Machine Learning-Based Information Security Technology

Threat Intelligence

Youngjoong Kim | Senior Researcher

As cybersecurity threats evolve with more information being available, machine learning-based information security technology, which can proactively predict and respond to emerging cybersecurity threats, is gaining attention. Machine learning gives you the ability to quickly analyze and respond to advanced cybersecurity threats in a security environment that lacks resources. The importance and usage of machine learning-based information security technology are gaining significant ground.

– contents –

1. Summary

2. Case Studies

3. MONITORAPP’s Machine Learning

4. Conclusion

1. Summary

Machine learning-based information security technology, which can proactively predict and respond to emerging threats, is under the spotlight as the new cybersecurity threats advance quickly with a vast amount of available information. Machine learning provides you with the ability to quickly analyze and respond to advanced cybersecurity threats in a security environment that lacks resources. The importance and usage of machine learning-based information security technology are gaining significant ground.

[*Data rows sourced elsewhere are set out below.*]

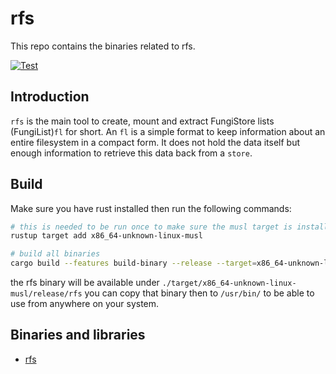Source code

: # rfs

This repo contains the binaries related to rfs.

[![Test](https://github.com/threefoldtech/rfs/actions/workflows/tests.yaml/badge.svg?branch=master)](https://github.com/threefoldtech/rfs/actions/workflows/tests.yaml)

## Introduction

`rfs` is the main tool to create, mount and extract FungiStore lists (FungiList)`fl` for short. An `fl` is a simple format
to keep information about an entire filesystem in a compact form. It does not hold the data itself but enough information to
retrieve this data back from a `store`.

## Build

Make sure you have rust installed then run the following commands:

```bash
# this is needed to be run once to make sure the musl target is installed
rustup target add x86_64-unknown-linux-musl

# build all binaries
cargo build --features build-binary --release --target=x86_64-unknown-linux-musl
```

the rfs binary will be available under `./target/x86_64-unknown-linux-musl/release/rfs` you can copy that binary then to `/usr/bin/`
to be able to use from anywhere on your system.

## Binaries and libraries

-   [rfs](./rfs/README.md)
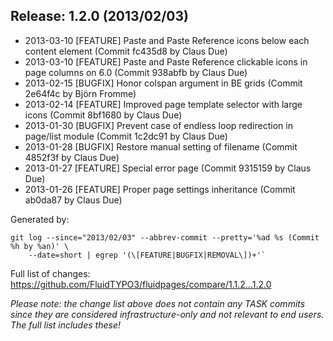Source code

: ## Release: 1.2.0 (2013/02/03)

* 2013-03-10 [FEATURE] Paste and Paste Reference icons below each content element (Commit fc435d8 by Claus Due)
* 2013-03-10 [FEATURE] Paste and Paste Reference clickable icons in page columns on 6.0 (Commit 938abfb by Claus Due)
* 2013-02-15 [BUGFIX] Honor colspan argument in BE grids (Commit 2e64f4c by Björn Fromme)
* 2013-02-14 [FEATURE] Improved page template selector with large icons (Commit 8bf1680 by Claus Due)
* 2013-01-30 [BUGFIX] Prevent case of endless loop redirection in page/list module (Commit 1c2dc91 by Claus Due)
* 2013-01-28 [BUGFIX] Restore manual setting of filename (Commit 4852f3f by Claus Due)
* 2013-01-27 [FEATURE] Special error page (Commit 9315159 by Claus Due)
* 2013-01-26 [FEATURE] Proper page settings inheritance (Commit ab0da87 by Claus Due)

Generated by:

```
git log --since="2013/02/03" --abbrev-commit --pretty='%ad %s (Commit %h by %an)' \
    --date=short | egrep '(\[FEATURE|BUGFIX|REMOVAL\])+'`
```

Full list of changes: https://github.com/FluidTYPO3/fluidpages/compare/1.1.2...1.2.0

*Please note: the change list above does not contain any TASK commits since they are considered 
infrastructure-only and not relevant to end users. The full list includes these!*

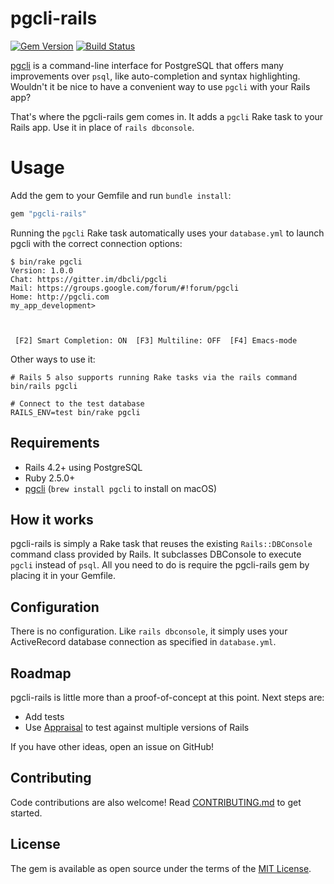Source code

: # pgcli-rails

[![Gem Version](https://badge.fury.io/rb/pgcli-rails.svg)](http://badge.fury.io/rb/pgcli-rails)
[![Build Status](https://circleci.com/gh/mattbrictson/pgcli-rails/tree/main.svg?style=shield)](https://app.circleci.com/pipelines/github/mattbrictson/pgcli-rails?branch=main)

[pgcli][] is a command-line interface for PostgreSQL that offers many improvements over `psql`, like auto-completion and syntax highlighting. Wouldn't it be nice to have a convenient way to use `pgcli` with your Rails app?

That's where the pgcli-rails gem comes in. It adds a `pgcli` Rake task to your Rails app. Use it in place of `rails dbconsole`.

# Usage

Add the gem to your Gemfile and run `bundle install`:

```ruby
gem "pgcli-rails"
```

Running the `pgcli` Rake task automatically uses your `database.yml` to launch pgcli with the correct connection options:

```
$ bin/rake pgcli
Version: 1.0.0
Chat: https://gitter.im/dbcli/pgcli
Mail: https://groups.google.com/forum/#!forum/pgcli
Home: http://pgcli.com
my_app_development>



 [F2] Smart Completion: ON  [F3] Multiline: OFF  [F4] Emacs-mode
```

Other ways to use it:

```
# Rails 5 also supports running Rake tasks via the rails command
bin/rails pgcli

# Connect to the test database
RAILS_ENV=test bin/rake pgcli
```

## Requirements

* Rails 4.2+ using PostgreSQL
* Ruby 2.5.0+
* [pgcli][] (`brew install pgcli` to install on macOS)

## How it works

pgcli-rails is simply a Rake task that reuses the existing `Rails::DBConsole` command class provided by Rails. It subclasses DBConsole to execute `pgcli` instead of `psql`. All you need to do is require the pgcli-rails gem by placing it in your Gemfile.

## Configuration

There is no configuration. Like `rails dbconsole`, it simply uses your ActiveRecord database connection as specified in `database.yml`.

## Roadmap

pgcli-rails is little more than a proof-of-concept at this point. Next steps are:

* Add tests
* Use [Appraisal][] to test against multiple versions of Rails

If you have other ideas, open an issue on GitHub!

## Contributing

Code contributions are also welcome! Read [CONTRIBUTING.md](CONTRIBUTING.md) to get started.

## License

The gem is available as open source under the terms of the [MIT License](http://opensource.org/licenses/MIT).

[pgcli]: https://www.pgcli.com/
[Appraisal]: https://github.com/thoughtbot/appraisal

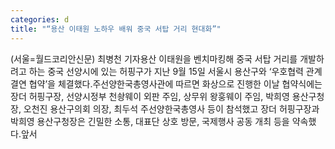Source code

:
 ```yaml
---
categories: d
title: "“용산 이태원 노하우 배워 중국 서탑 거리 현대화”"
---
```

(서울=월드코리안신문) 최병천 기자용산 이태원을 벤치마킹해 중국 서탑 거리를 개발하려고 하는 중국 선양시에 있는 허핑구가 지난 9월 15일 서울시 용산구와 &lsquo;우호협력 관계 결연 협약&rsquo;을 체결했다.주선양한국총영사관에 따르면 화상으로 진행한 이날 협약식에는 장더 허핑구장, 선양시정부 천솽웨이 외판 주임, 상무위 왕훙웨이 주임, 박희영 용산구청장, 오천진 용산구의회 의장, 최두석 주선양한국총영사 등이 참석했고 장더 허핑구장과 박희영 용산구청장은 긴밀한 소통, 대표단 상호 방문, 국제행사 공동 개최 등을 약속했다.앞서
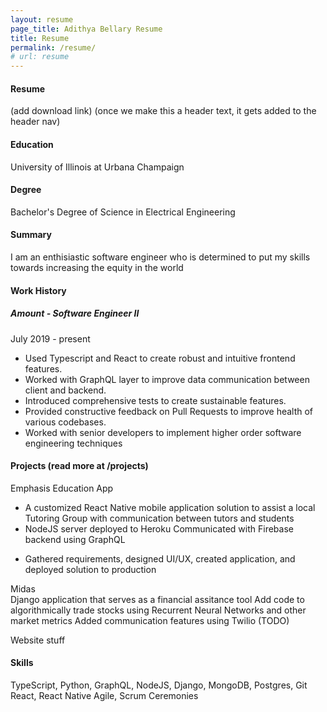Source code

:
 ```yaml
---
layout: resume
page_title: Adithya Bellary Resume
title: Resume
permalink: /resume/
# url: resume
---
```


#### Resume
(add download link)
(once we make this a header text, it gets added to the header nav)

#### Education
University of Illinois at Urbana Champaign

#### Degree
Bachelor's Degree of Science in Electrical Engineering

#### Summary
I am an enthisiastic software engineer who is determined to put my skills towards increasing the equity in the world

#### Work History
##### Amount - Software Engineer II
July 2019 - present

- Used Typescript and React to create robust and intuitive frontend features. <br/>
- Worked with GraphQL layer to improve data communication between client and backend. <br/>
- Introduced comprehensive tests to create sustainable features. <br/>
- Provided constructive feedback on Pull Requests to improve health of various codebases. <br/>
- Worked with senior developers to implement higher order software engineering techniques <br/>

#### Projects (read more at /projects)
Emphasis Education App <br/>

- A customized React Native mobile application solution to assist a local Tutoring Group with communication between tutors and students <br/>
- NodeJS server deployed to Heroku Communicated with Firebase backend using GraphQL <br/>
<!-- Designed smooth UI/UX to reduce the friction of onboarding new users <br/> -->
- Gathered requirements, designed UI/UX, created application, and deployed solution to production <br/>

Midas <br/>
Django application that serves as a financial assitance tool
Add code to algorithmically trade stocks using Recurrent Neural Networks and other market metrics
Added communication features using Twilio (TODO)

Website stuff <br/>

#### Skills
TypeScript, Python, GraphQL, NodeJS, Django, MongoDB, Postgres, Git
React, React Native
Agile, Scrum Ceremonies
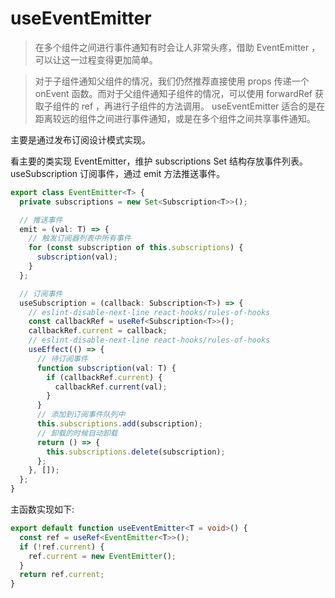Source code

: # useEventEmitter

> 在多个组件之间进行事件通知有时会让人非常头疼，借助 EventEmitter ，可以让这一过程变得更加简单。

> 对于子组件通知父组件的情况，我们仍然推荐直接使用 props 传递一个 onEvent 函数。而对于父组件通知子组件的情况，可以使用 forwardRef 获取子组件的 ref ，再进行子组件的方法调用。 useEventEmitter 适合的是在距离较远的组件之间进行事件通知，或是在多个组件之间共享事件通知。

主要是通过发布订阅设计模式实现。

看主要的类实现 EventEmitter，维护 subscriptions Set 结构存放事件列表。useSubscription 订阅事件，通过 emit 方法推送事件。

```ts
export class EventEmitter<T> {
  private subscriptions = new Set<Subscription<T>>();

  // 推送事件
  emit = (val: T) => {
    // 触发订阅器列表中所有事件
    for (const subscription of this.subscriptions) {
      subscription(val);
    }
  };

  // 订阅事件
  useSubscription = (callback: Subscription<T>) => {
    // eslint-disable-next-line react-hooks/rules-of-hooks
    const callbackRef = useRef<Subscription<T>>();
    callbackRef.current = callback;
    // eslint-disable-next-line react-hooks/rules-of-hooks
    useEffect(() => {
      // 待订阅事件
      function subscription(val: T) {
        if (callbackRef.current) {
          callbackRef.current(val);
        }
      }
      // 添加到订阅事件队列中
      this.subscriptions.add(subscription);
      // 卸载的时候自动卸载
      return () => {
        this.subscriptions.delete(subscription);
      };
    }, []);
  };
}
```

主函数实现如下:

```ts
export default function useEventEmitter<T = void>() {
  const ref = useRef<EventEmitter<T>>();
  if (!ref.current) {
    ref.current = new EventEmitter();
  }
  return ref.current;
}
```
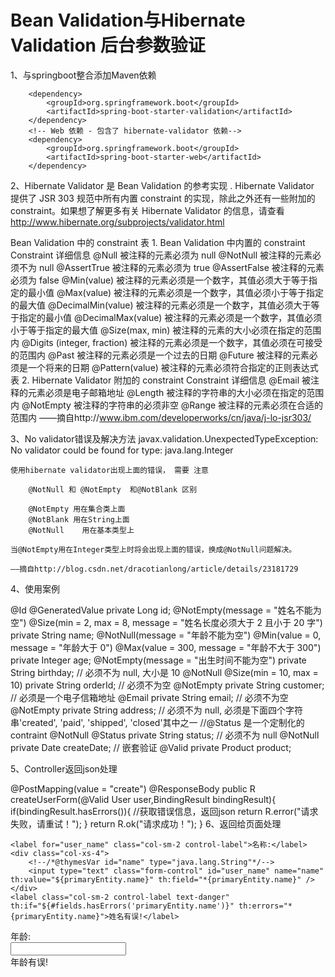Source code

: # Bean Validation与Hibernate Validation 后台参数验证       

1、与springboot整合添加Maven依赖
```pom
    <dependency>
        <groupId>org.springframework.boot</groupId>
        <artifactId>spring-boot-starter-validation</artifactId>
    </dependency>
    <!-- Web 依赖 - 包含了 hibernate-validator 依赖-->
    <dependency>
        <groupId>org.springframework.boot</groupId>
        <artifactId>spring-boot-starter-web</artifactId>
    </dependency>
```

2、Hibernate Validator 是 Bean Validation 的参考实现 . Hibernate Validator 提供了 JSR 303 规范中所有内置 constraint 的实现，除此之外还有一些附加的 constraint。如果想了解更多有关 Hibernate Validator 的信息，请查看 http://www.hibernate.org/subprojects/validator.html

Bean Validation 中的 constraint
表 1. Bean Validation 中内置的 constraint
Constraint	详细信息
@Null	被注释的元素必须为 null
@NotNull	被注释的元素必须不为 null
@AssertTrue	被注释的元素必须为 true
@AssertFalse	被注释的元素必须为 false
@Min(value)	被注释的元素必须是一个数字，其值必须大于等于指定的最小值
@Max(value)	被注释的元素必须是一个数字，其值必须小于等于指定的最大值
@DecimalMin(value)	被注释的元素必须是一个数字，其值必须大于等于指定的最小值
@DecimalMax(value)	被注释的元素必须是一个数字，其值必须小于等于指定的最大值
@Size(max, min)	被注释的元素的大小必须在指定的范围内
@Digits (integer, fraction)	被注释的元素必须是一个数字，其值必须在可接受的范围内
@Past	被注释的元素必须是一个过去的日期
@Future	被注释的元素必须是一个将来的日期
@Pattern(value)	被注释的元素必须符合指定的正则表达式
表 2. Hibernate Validator 附加的 constraint
Constraint	详细信息
@Email	被注释的元素必须是电子邮箱地址
@Length	被注释的字符串的大小必须在指定的范围内
@NotEmpty	被注释的字符串的必须非空
@Range	被注释的元素必须在合适的范围内
——摘自http://www.ibm.com/developerworks/cn/java/j-lo-jsr303/

3、No validator错误及解决方法
    javax.validation.UnexpectedTypeException: No validator could be found for type: java.lang.Integer


    使用hibernate validator出现上面的错误， 需要 注意

        @NotNull 和 @NotEmpty  和@NotBlank 区别

        @NotEmpty 用在集合类上面
        @NotBlank 用在String上面
        @NotNull    用在基本类型上

    当@NotEmpty用在Integer类型上时将会出现上面的错误，换成@NotNull问题解决。

    ——摘自http://blog.csdn.net/dracotianlong/article/details/23181729


4、使用案例

@Id
@GeneratedValue
private Long id;
@NotEmpty(message = "姓名不能为空")
@Size(min = 2, max = 8, message = "姓名长度必须大于 2 且小于 20 字")
private String name;
@NotNull(message = "年龄不能为空")
@Min(value = 0, message = "年龄大于 0")
@Max(value = 300, message = "年龄不大于 300")
private Integer age;
@NotEmpty(message = "出生时间不能为空")
private String birthday;
// 必须不为 null, 大小是 10
@NotNull
@Size(min = 10, max = 10)
private String orderId;
// 必须不为空
@NotEmpty
private String customer;
// 必须是一个电子信箱地址
@Email
private String email;
// 必须不为空
@NotEmpty
private String address;
// 必须不为 null, 必须是下面四个字符串'created', 'paid', 'shipped', 'closed'其中之一
//@Status 是一个定制化的 contraint
@NotNull
@Status
private String status;
// 必须不为 null
@NotNull
private Date createDate;
// 嵌套验证
@Valid
private Product product;


5、Controller返回json处理

@PostMapping(value = "create")
@ResponseBody
public R createUserForm(@Valid User user,BindingResult bindingResult){
    if(bindingResult.hasErrors()){
       //获取错误信息，返回json
        return R.error("请求失败，请重试！");
    }
    return R.ok("请求成功！");
}
6、返回给页面处理

    <label for="user_name" class="col-sm-2 control-label">名称:</label>
    <div class="col-xs-4">
        <!--/*@thymesVar id="name" type="java.lang.String"*/-->
        <input type="text" class="form-control" id="user_name" name="name" th:value="${primaryEntity.name}" th:field="*{primaryEntity.name}" />
    </div>
    <label class="col-sm-2 control-label text-danger" th:if="${#fields.hasErrors('primaryEntity.name')}" th:errors="*{primaryEntity.name}">姓名有误!</label>
</div>

<div class="form-group">
    <label for="user_age" class="col-sm-2 control-label">年龄:</label>
    <div class="col-xs-4">
        <input type="text" class="form-control" id="user_age" name="age" th:value="${primaryEntity.age}" th:field="*{primaryEntity.age}" />
    </div>
    <label class="col-sm-2 control-label text-danger" th:if="${#fields.hasErrors('primaryEntity.age')}" th:errors="*{primaryEntity.age}">年龄有误!</label>
</div>
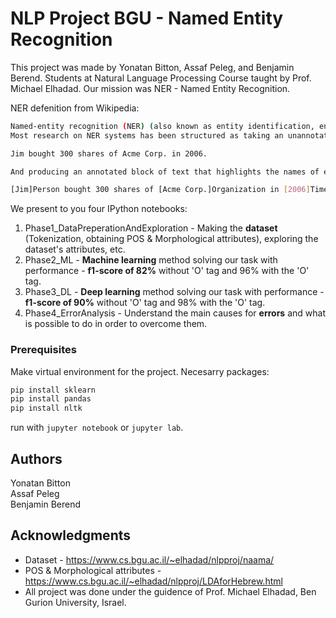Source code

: # NLP Project BGU - Named Entity Recognition 

This project was made by Yonatan Bitton, Assaf Peleg, and Benjamin Berend. Students at Natural Language Processing Course taught by Prof. Michael Elhadad.
Our mission was NER - Named Entity Recognition. 

NER defenition from Wikipedia: 

```sh
Named-entity recognition (NER) (also known as entity identification, entity chunking and entity extraction) is a subtask of information extraction that seeks to locate and classify named entity mentions in unstructured text into pre-defined categories such as the person names, organizations, locations, medical codes, time expressions, quantities, monetary values, percentages, etc.
Most research on NER systems has been structured as taking an unannotated block of text, such as this one:

Jim bought 300 shares of Acme Corp. in 2006.

And producing an annotated block of text that highlights the names of entities:

[Jim]Person bought 300 shares of [Acme Corp.]Organization in [2006]Time.
```
We present to you four IPython notebooks: 

1. Phase1_DataPreperationAndExploration - Making the **dataset** (Tokenization, obtaining POS & Morphological attributes), exploring the dataset's attributes, etc.
2. Phase2_ML - **Machine learning** method solving our task with performance - **f1-score of 82%** without 'O' tag and 96% with the 'O' tag.
3. Phase3_DL - **Deep learning** method solving our task with performance - **f1-score of 90%** without 'O' tag and 98% with the 'O' tag.
4. Phase4_ErrorAnalysis - Understand the main causes for **errors** and what is possible to do in order to overcome them. 

### Prerequisites

Make virtual environment for the project. 
Necesarry packages:
```sh
pip install sklearn
pip install pandas
pip install nltk
```
run with ```jupyter notebook``` or ```jupyter lab```.

## Authors

Yonatan Bitton  
Assaf Peleg  
Benjamin Berend  

## Acknowledgments

* Dataset - https://www.cs.bgu.ac.il/~elhadad/nlpproj/naama/
* POS & Morphological attributes - https://www.cs.bgu.ac.il/~elhadad/nlpproj/LDAforHebrew.html
* All project was done under the guidence of Prof. Michael Elhadad, Ben Gurion University, Israel. 
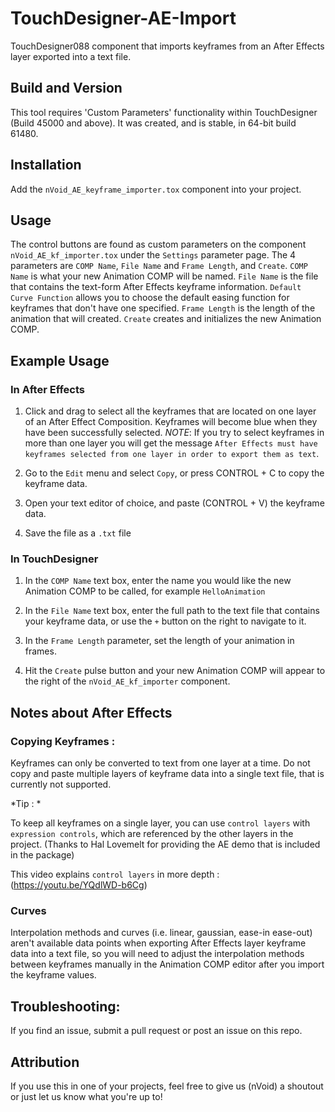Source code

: # TouchDesigner-AE-Import
TouchDesigner088 component that imports keyframes from an After Effects layer exported into a text file.

## Build and Version
This tool requires 'Custom Parameters' functionality within TouchDesigner (Build 45000 and above). It was created, and is stable, in 64-bit build 61480.

## Installation
Add the ```nVoid_AE_keyframe_importer.tox``` component into your project.

## Usage
The control buttons are found as custom parameters on the component ```nVoid_AE_kf_importer.tox``` under the ```Settings``` parameter page. The 4 parameters are ```COMP Name```, ```File Name``` and ```Frame Length```, and ```Create```. ```COMP Name``` is what your new Animation COMP will be named. ```File Name``` is the file that contains the text-form After Effects keyframe information. ```Default Curve Function``` allows you to choose the default easing function for keyframes that don't have one specified. ```Frame Length``` is the length of the animation that will created. ```Create``` creates and initializes the new Animation COMP.

## Example Usage

### In After Effects
1) Click and drag to select all the keyframes that are located on one layer of an After Effect Composition. Keyframes will become blue when they have been successfully selected. *NOTE*: If you try to select keyframes in more than one layer you will get the message ```After Effects must have keyframes selected from one layer in order to export them as text```. 

2) Go to the ```Edit``` menu and select ```Copy```, or press CONTROL + C to copy the keyframe data. 

3) Open your text editor of choice, and paste (CONTROL + V) the keyframe data.

4) Save the file as a ```.txt``` file

### In TouchDesigner
1) In the ```COMP Name``` text box, enter the name you would like the new Animation COMP to be called, for example ```HelloAnimation```

2) In the ```File Name``` text box, enter the full path to the text file that contains your keyframe data, or use the ```+``` button on the right to navigate to it.

3) In the ```Frame Length``` parameter, set the length of your animation in frames.

4) Hit the ```Create``` pulse button and your new Animation COMP will appear to the right of the ```nVoid_AE_kf_importer``` component.

## Notes about After Effects
### Copying Keyframes :
Keyframes can only be converted to text from one layer at a time. Do not copy and paste multiple layers of keyframe data into a single text file, that is currently not supported.

*Tip : *

To keep all keyframes on a single layer, you can use ```control layers``` with ```expression controls```, which are referenced by the other layers in the project. (Thanks to Hal Lovemelt for providing the AE demo that is included in the package)

This video explains ```control layers``` in more depth :
(https://youtu.be/YQdlWD-b6Cg)

### Curves
Interpolation methods and curves (i.e. linear, gaussian, ease-in ease-out) aren't available data points when exporting After Effects layer keyframe data into a text file, so you will need to adjust the interpolation methods between keyframes manually in the Animation COMP editor after you import the keyframe values. 

## Troubleshooting:
If you find an issue, submit a pull request or post an issue on this repo. 

## Attribution
If you use this in one of your projects, feel free to give us (nVoid) a shoutout or just let us know what you're up to! 
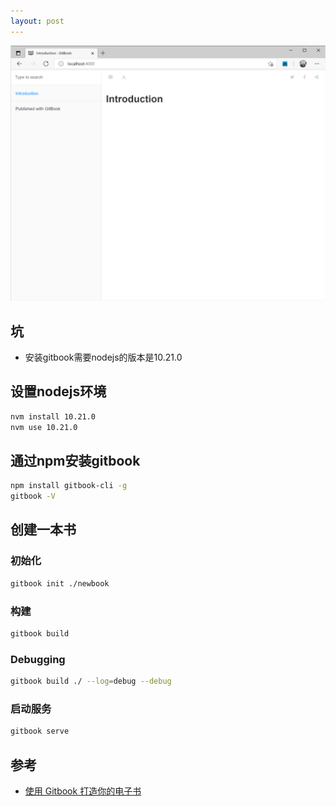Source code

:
 ```yaml
---
layout: post
---
```


![](/assets/img/gitbook.png)

## 坑
* 安装gitbook需要nodejs的版本是10.21.0

## 设置nodejs环境

```bash
nvm install 10.21.0
nvm use 10.21.0
```

## 通过npm安装gitbook
```bash
npm install gitbook-cli -g
gitbook -V
```

## 创建一本书
### 初始化
```bash
gitbook init ./newbook
```

### 构建
```bash
gitbook build 
```

### Debugging
```bash
gitbook build ./ --log=debug --debug
```

### 启动服务
```bash
gitbook serve
```

## 参考
* [使用 Gitbook 打造你的电子书](https://zhuanlan.zhihu.com/p/34946169)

Machine learning is a field that researches and develops a technology that predicts the results of input data by generating a predictive model based on an algorithm so the computer can analyze and learn based on the data. In other words, making a sophisticated algorithm so the computer is able to analyze the data to find patterns and learn from it is the core technology of machine learning.

1-1. Limitations of Current Security Solutions

In the past, signature-based detection technology was mainly used for malicious code detection, but the problem was even the slightly modified malicious code would go undetected. Machine learning-based malware detection techniques have been studied in recent years due to the fact that new malicious codes are only partially modified from existing codes, and malicious behavior is gradually increasing.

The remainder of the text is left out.